The MALORCA project team has been working on solving issues with narrowband/wideband mismatch in speech recognition of ATC data. In recent years, large corpora of wideband training data (i.e. sampled with 16 kHz or higher) have been collected for building state-of-the-art applications that process wideband speech. One difficulty in the deployment of automatic speech recognition systems arises when the target systems in operation only records narrowband speech (i.e. sampled with 8 kHz), as this is often case in the ATC world. Most of the speech corpora already recorded for incident evaluation are only sampled with 8 kHz.

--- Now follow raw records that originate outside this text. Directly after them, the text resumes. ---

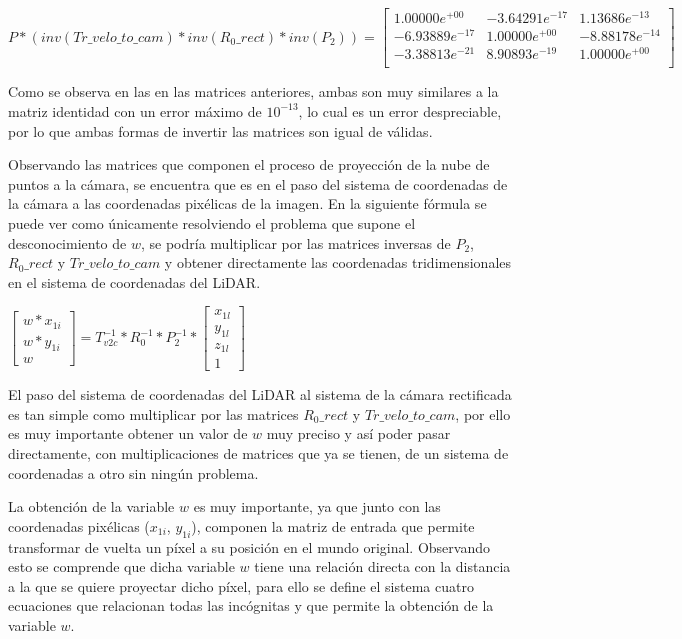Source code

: \begin{center}
$
P * (inv(Tr\_velo\_to\_cam) * inv(R_0\_rect) * inv(P_2)) =
\begin{bmatrix}
1.00000e^{+00} & -3.64291e^{-17} & 1.13686e^{-13} \\
-6.93889e^{-17} & 1.00000e^{+00} & -8.88178e^{-14} \\
-3.38813e^{-21} & 8.90893e^{-19} & 1.00000e^{+00} \\
\end{bmatrix}
$
\end{center}

Como se observa en las en las matrices anteriores, ambas son muy similares a la matriz identidad con un error máximo de $10^{-13}$, lo cual es un error despreciable, por lo que ambas formas de invertir las matrices son igual de válidas.

Observando las matrices que componen el proceso de proyección de la nube de puntos a la cámara, se encuentra que es en el paso del sistema de coordenadas de la cámara a las coordenadas pixélicas de la imagen. En la siguiente fórmula se puede ver como únicamente resolviendo el problema que supone el desconocimiento de $w$, se podría multiplicar por las matrices inversas de $P_2$, $R_0\_rect$ y $Tr\_velo\_to\_cam$ y obtener directamente las coordenadas tridimensionales en el sistema de coordenadas del \ac{LiDAR}.

\begin{center}
$
\begin{bmatrix}
w * x_{1i}\\w * y_{1i}\\w
\end{bmatrix}
= T_{v2c}^{-1} * R_0^{-1} * P_2^{-1}*
\begin{bmatrix}
x_{1l}\\y_{1l}\\z_{1l}\\1
\end{bmatrix}
$
\end{center}

El paso del sistema de coordenadas del \ac{LiDAR} al sistema de la cámara rectificada es tan simple como multiplicar por las matrices $R_0\_rect$ y $Tr\_velo\_to\_cam$, por ello es muy importante obtener un valor de $w$ muy preciso y así poder pasar directamente, con multiplicaciones de matrices que ya se tienen, de un sistema de coordenadas a otro sin ningún problema.

La obtención de la variable $w$ es muy importante, ya que junto con las coordenadas pixélicas ($x_{1i}$, $y_{1i}$), componen la matriz de entrada que permite transformar de vuelta un píxel a su posición en el mundo original. Observando esto se comprende que dicha variable $w$ tiene una relación directa con la distancia a la que se quiere proyectar dicho píxel, para ello se define el sistema cuatro ecuaciones que relacionan todas las incógnitas y que permite la obtención de la variable $w$.


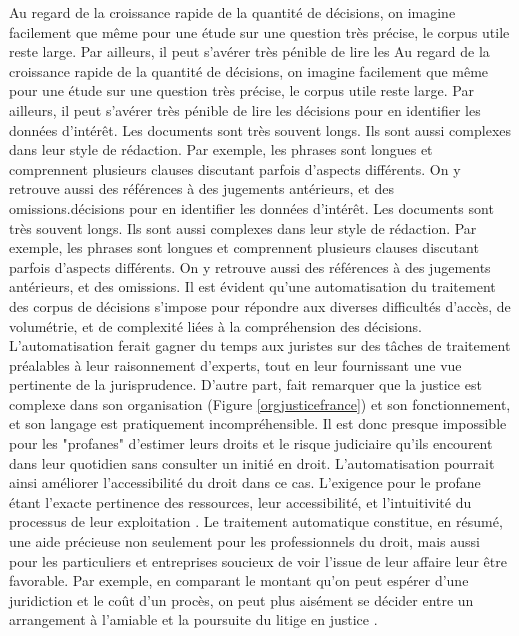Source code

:Au regard de la croissance rapide de la quantité de décisions, on imagine facilement que même pour une étude sur une question très précise, le corpus utile reste large. Par ailleurs, il peut s'avérer très pénible de lire les Au regard de la croissance rapide de la quantité de décisions, on imagine facilement que même pour une étude sur une question très précise, le corpus utile reste large. Par ailleurs, il peut s'avérer très pénible de lire les décisions pour en identifier les données d'intérêt. Les documents sont très souvent longs. Ils sont aussi complexes dans leur style de rédaction. Par exemple, les phrases sont longues et comprennent plusieurs clauses discutant parfois d'aspects différents. On y retrouve aussi des références à des jugements antérieurs, et des omissions.décisions pour en identifier les données d'intérêt. Les documents sont très souvent longs. Ils sont aussi complexes dans leur style de rédaction. Par exemple, les phrases sont longues et comprennent plusieurs clauses discutant parfois d'aspects différents. On y retrouve aussi des références à des jugements antérieurs, et des omissions.
Il est évident qu'une automatisation du traitement des corpus de décisions s'impose pour répondre aux diverses difficultés d'accès, de volumétrie, et de complexité liées à la compréhension des décisions. L'automatisation ferait gagner du temps aux juristes sur des tâches de traitement préalables à leur raisonnement d'experts, tout en leur fournissant une vue pertinente de la jurisprudence. D'autre part, \citet{cretin2014justicecomplexe} fait remarquer que la justice est complexe dans son organisation (Figure \ref{orgjusticefrance}) et son fonctionnement, et son langage est pratiquement incompréhensible. Il est donc presque impossible pour les "profanes" d'estimer leurs droits et le risque judiciaire qu'ils encourent dans leur quotidien sans consulter un initié en droit. L'automatisation pourrait ainsi améliorer l'accessibilité du droit dans ce cas.  L'exigence pour le profane étant l'exacte pertinence des ressources, leur accessibilité, et l'intuitivité du processus de leur exploitation \citep{narazenko2017legalnlpintro}. Le traitement automatique constitue, en résumé, une aide précieuse non seulement pour les professionnels du droit, mais aussi pour les particuliers et entreprises soucieux de voir l'issue de leur affaire leur être favorable. Par exemple, en comparant le montant qu'on peut espérer d'une juridiction et le coût d'un procès, on peut plus aisément se décider entre un arrangement à l'amiable et la poursuite du litige en justice \citep{langlaischappe2009ecoresolutionlitige}. 

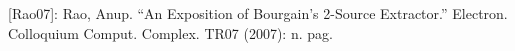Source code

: [Rao07]: Rao, Anup. “An Exposition of Bourgain's 2-Source Extractor.” Electron. Colloquium Comput. Complex. TR07 (2007): n. pag.

%















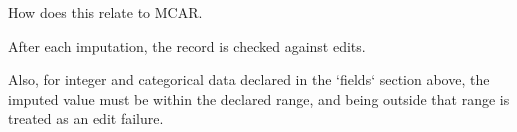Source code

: \documentclass{article}
\begin{document}
How does this relate to MCAR.


After each imputation, the record is checked against edits. 

Also, for integer and categorical data declared in the `fields` section above, the imputed
value must be within the declared range, and being outside that range is treated as an edit failure.



\end{document}
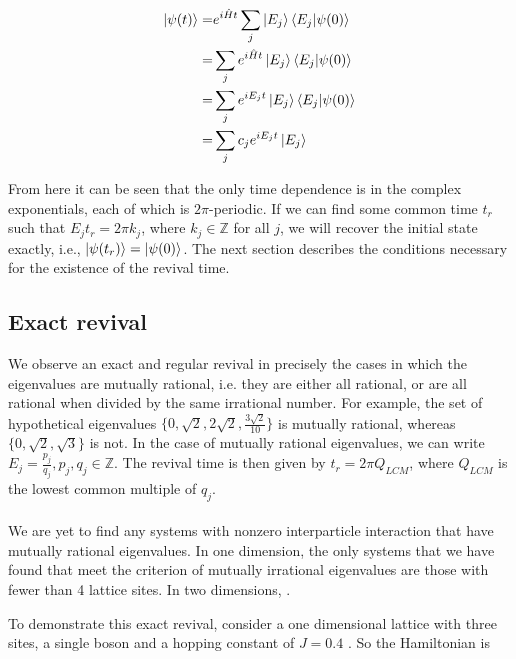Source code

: \documentclass[a4paper,10pt]{article}
\begin{document}
{\begin{align}
 \ket{\psi(t)} =&       e^{i\hat{H}t}\sum_j\ket{E_j}\braket{E_j|\psi(0)}  \nonumber \\
               =&\sum_je^{i\hat{H}t}\ket{E_j}\braket{E_j|\psi(0)} \nonumber \\
                =&\sum_je^{iE_{j}t}\ket{E_j}\braket{E_j|\psi(0)}  \nonumber \\
                =&\sum_j c_{j}e^{iE_{j}t}\ket{E_j}
\end{align}

From here it can be seen that the only time dependence is in the complex exponentials, each of which is $2\pi$-periodic. If we can find some common time $t_r$ such 
that $E_{j}t_r=2\pi k_{j}$, where $k_j \in \mathbb{Z}$ for all $j$, we will recover the initial state exactly, i.e., $\ket{\psi(t_r)}=\ket{\psi(0)}$. 
The next section describes the conditions necessary for the existence of the revival time.\\

\subsection{Exact revival}

We observe an exact and regular revival in precisely the cases in which the eigenvalues are mutually rational, i.e. they are either all rational, or are all rational when 
divided by the same irrational number.
For example, the set of hypothetical eigenvalues $\{0,\sqrt{2},2\sqrt{2},\frac{3\sqrt{2}}{10}\}$ is mutually rational, whereas $\{0,\sqrt{2},\sqrt{3}\}$ is not. In the case of mutually rational eigenvalues, we can write
${E_j}=\frac{p_j}{q_j},p_j,q_j \in \mathbb{Z}$. The revival time is then given by $t_r=2\pi Q_{LCM}$, where $Q_{LCM}$ is the lowest common multiple of ${q_j}$. 
\\\\
We are yet to find any systems with nonzero interparticle interaction that have mutually rational eigenvalues.
In one dimension, the only systems that we have found that meet the criterion of mutually irrational eigenvalues are those with fewer than 4 lattice sites. In two
dimensions, .

To demonstrate this exact revival, consider a one dimensional lattice with three sites, a single boson and a hopping constant of $J=0.4$ . So the Hamiltonian is

}
\end{document}
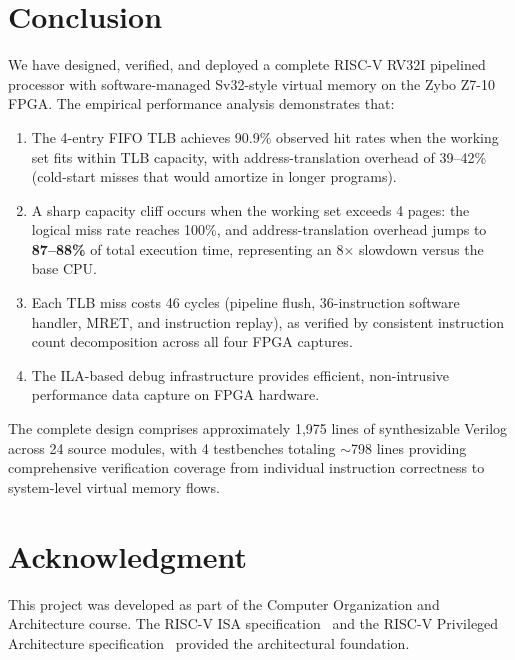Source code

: \documentclass[conference]{IEEEtran}
\begin{document}
\section{Conclusion}

We have designed, verified, and deployed a complete RISC-V RV32I pipelined processor with software-managed Sv32-style virtual memory on the Zybo Z7-10 FPGA. The empirical performance analysis demonstrates that:

\begin{enumerate}
    \item The 4-entry FIFO TLB achieves 90.9\% observed hit rates when the working set fits within TLB capacity, with address-translation overhead of 39--42\% (cold-start misses that would amortize in longer programs).
    \item A sharp capacity cliff occurs when the working set exceeds 4 pages: the logical miss rate reaches 100\%, and address-translation overhead jumps to \textbf{87--88\%} of total execution time, representing an 8$\times$ slowdown versus the base CPU.
    \item Each TLB miss costs 46 cycles (pipeline flush, 36-instruction software handler, MRET, and instruction replay), as verified by consistent instruction count decomposition across all four FPGA captures.
    \item The ILA-based debug infrastructure provides efficient, non-intrusive performance data capture on FPGA hardware.
\end{enumerate}

The complete design comprises approximately 1,975 lines of synthesizable Verilog across 24 source modules, with 4 testbenches totaling $\sim$798 lines providing comprehensive verification coverage from individual instruction correctness to system-level virtual memory flows.

\section*{Acknowledgment}

This project was developed as part of the Computer Organization and Architecture course. The RISC-V ISA specification~\cite{b1} and the RISC-V Privileged Architecture specification~\cite{b2} provided the architectural foundation.
\end{document}
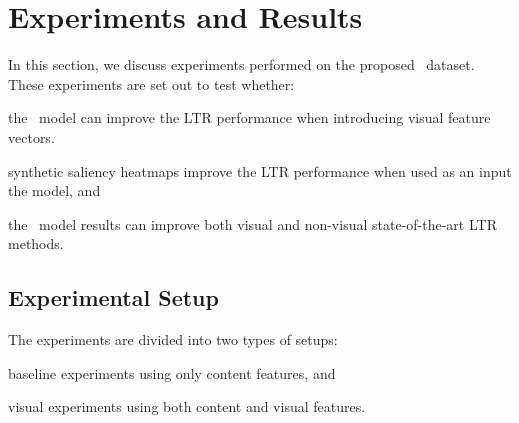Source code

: 
%



\section{Experiments and Results}
In this section, we discuss experiments performed on the proposed \datasetname~dataset.
These experiments are set out to test whether:
\begin{inparaenum}[(i)]
\item the \modelname~model can improve the \ac{LTR} performance when introducing visual feature vectors. 
\item synthetic saliency heatmaps improve the \ac{LTR} performance when used as an input the \modelname{} model, and
\item the \modelname~model results can improve both visual and non-visual state-of-the-art \ac{LTR} methods.
\end{inparaenum}

\subsection{Experimental Setup}
The experiments are divided into two types of setups:
\begin{inparaenum}[(i)]
\item baseline experiments using only content features, and
\item visual experiments using both content and visual features.
\end{inparaenum}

The performance obtained by restricting the input bandwidth of the recognizer to 8 kHz is significantly lower, since wideband (16 kHz) speech contains information that is useful for classifying phones. Nevertheless, many training corpora for adapting the acoustic models are available from ATC world. These wideband training data sets are not directly usable for 8 kHz applications. Just down sampling them to 8 kHz loses information.
MALORCA project, therefore, investigated mixed-bandwidth training using deep neural networks (DNN) through multi-task learning and hierarchical DNN structures. These networks are able to jointly predict wideband and narrowband targets, and therefore indirectly exploit both narrowband and wideband speech features. Our experimental work shows cross-portability of speech features extracted using deep learning for domain adaptation even if there is a mismatch in sampling rates.
The proposed approaches were evaluated on air traffic control operator speech sampled at 8 kHz. Achieved results (about 10% relative improvement in word error rate compared to just down sampling the training data to 8 kHz) reveal that wideband training data can be exploited to improve the recognition performance of narrowband speech by using multi-task DNN learning. MALORCA project plans to use these findings, i.e. combining 8 kHz and 16 kHz data, in building and improving the baseline speech recognition system, which will be used in work package 4 more further improvements by machine learning techniques.
Furthermore, Idiap Research Institute has progressed in the work of automatic acoustic model learning through using unsupervised adaptation techniques. We are currently experimenting with low dimensional structures of phone posteriori probabilities and their further enhancement for deep learning based acoustic modeling. The proposed technique allows to efficiently exploiting untranscribed speech data (new ATC recordings) for automatic adaptation of acoustic models toward ATC domain.